Mikey chiarisce: “Non gliel’ho data io. Ha conoscenze, ma fisicamente non sembra un black belt”.
Craig ironizza, trasformando la discussione in siparietto, ma Mikey rilancia: “Forse serve un test standard per il grado di cintura”.
- time stamp: 26:56
Craig Asks Mikey to Take an Autism Test
Craig provoca Mikey con un test sull’autismo, richiamando accuse precedenti.
Mikey reagisce con sincerità, spiegando la sua ADHD e i fraintendimenti durante eventi live.
Tra battute e ironia, il discorso vira sul rapporto con UFC: “Devono dimostrare di mantenere le promesse”.
- time stamp: 34:44
Did UFC BJJ Steal CJI’s Rules and Pit? PT 2
Craig insiste sul plagio: “Hanno preso regole e nomi parola per parola”.
Mikey riconosce che il pit e le regole portano la firma Craig Jones: “Meriti credito”.
Craig scherza: “Almeno datemi la Hall of Fame”.
- time stamp: 39:42
Why Mikey Didn’t Compete in CJI 1
Craig lo accusa di non aver letto il contratto. Mikey ammette: “L’avevo letto, ma ho mentito per non dirti subito di no. Ci tenevo a esserci”.
Nonostante il vincolo con One Championship, Mikey aveva persino proposto un seminario gratuito per supportare CJI.
- time stamp: 41:39
DJ’s Take on Why Exclusive Contracts are BAD for BJJ
DJ prende posizione: “Se gli atleti fossero pagati benissimo, ok. Ma spesso restano bloccati senza possibilità”.
Rischio concreto: promesse non mantenute e carriere ferme.
- time stamp: 45:51
Claudia Gadelha Boring Match Comments REACTION
Craig e Mikey reagiscono alle critiche di Claudia Gadelha, che aveva definito “noioso” un match.
Mikey: “È sbagliato mettere pressione agli atleti: nei match di altissimo livello non sempre c’è una finalizzazione”.
Craig aggiunge ironicamente: “Tipico, aspettative irrealistiche”.
- time stamp: 46:33
Why Some High-Level BJJ Matches Are “Boring”
Gli atleti spiegano: a livello top, gli incontri possono sembrare lenti, ma è il risultato di strategie raffinate e parità tecnica.

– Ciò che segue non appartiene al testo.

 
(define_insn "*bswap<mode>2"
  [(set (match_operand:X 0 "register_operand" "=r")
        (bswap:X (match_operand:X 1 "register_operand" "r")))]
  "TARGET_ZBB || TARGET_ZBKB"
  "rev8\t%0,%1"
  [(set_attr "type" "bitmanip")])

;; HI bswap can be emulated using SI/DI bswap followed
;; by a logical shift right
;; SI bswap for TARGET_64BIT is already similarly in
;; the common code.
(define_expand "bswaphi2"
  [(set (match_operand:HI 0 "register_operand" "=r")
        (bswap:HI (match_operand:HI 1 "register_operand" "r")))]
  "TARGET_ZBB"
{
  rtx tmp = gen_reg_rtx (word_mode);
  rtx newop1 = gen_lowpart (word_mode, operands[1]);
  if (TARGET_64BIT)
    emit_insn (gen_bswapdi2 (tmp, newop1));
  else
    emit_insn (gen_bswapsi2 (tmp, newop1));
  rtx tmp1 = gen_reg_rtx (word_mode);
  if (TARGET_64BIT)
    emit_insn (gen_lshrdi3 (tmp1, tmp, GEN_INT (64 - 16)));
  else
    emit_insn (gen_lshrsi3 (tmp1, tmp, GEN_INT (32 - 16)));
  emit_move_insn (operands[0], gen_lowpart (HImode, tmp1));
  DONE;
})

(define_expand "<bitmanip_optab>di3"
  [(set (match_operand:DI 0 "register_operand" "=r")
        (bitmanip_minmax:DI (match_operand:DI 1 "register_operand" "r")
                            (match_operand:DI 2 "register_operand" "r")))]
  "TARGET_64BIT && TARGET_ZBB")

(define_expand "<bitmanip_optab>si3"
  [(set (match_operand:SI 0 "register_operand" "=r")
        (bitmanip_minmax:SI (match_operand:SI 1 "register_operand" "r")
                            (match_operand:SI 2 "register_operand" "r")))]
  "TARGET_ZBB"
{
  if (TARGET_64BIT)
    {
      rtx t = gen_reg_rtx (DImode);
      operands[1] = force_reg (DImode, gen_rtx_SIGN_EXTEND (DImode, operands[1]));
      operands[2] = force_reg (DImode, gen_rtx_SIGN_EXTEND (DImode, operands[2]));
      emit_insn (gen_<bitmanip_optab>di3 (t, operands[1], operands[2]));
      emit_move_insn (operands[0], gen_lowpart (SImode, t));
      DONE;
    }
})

Mikey sottolinea: “Il nostro compito è vincere, non fare show a tutti i costi”.
- time stamp: 49:40
Is UFC BJJ Steroid Testing Legit?
Craig dubita della credibilità del nuovo sistema antidoping UFC. DJ difende USADA: “Era l’unica agenzia che ti trovava ovunque, anche in piscina o al supermercato”.
Mikey spera che UFC introduca test seri per professionalizzare il BJJ, pur riconoscendo che al momento “non hanno ancora testato nessuno”.
- time stamp: 50:34
Are Craig’s Antics Bad for BJJ?
Gli viene chiesto se le sue provocazioni danneggiano l’immagine del BJJ.
Craig risponde netto: “Il nostro sport era troppo macho e omofobo. Io bilancio con ironia e leggerezza. Non sono un modello per i bambini, ma serviva un contrappeso”.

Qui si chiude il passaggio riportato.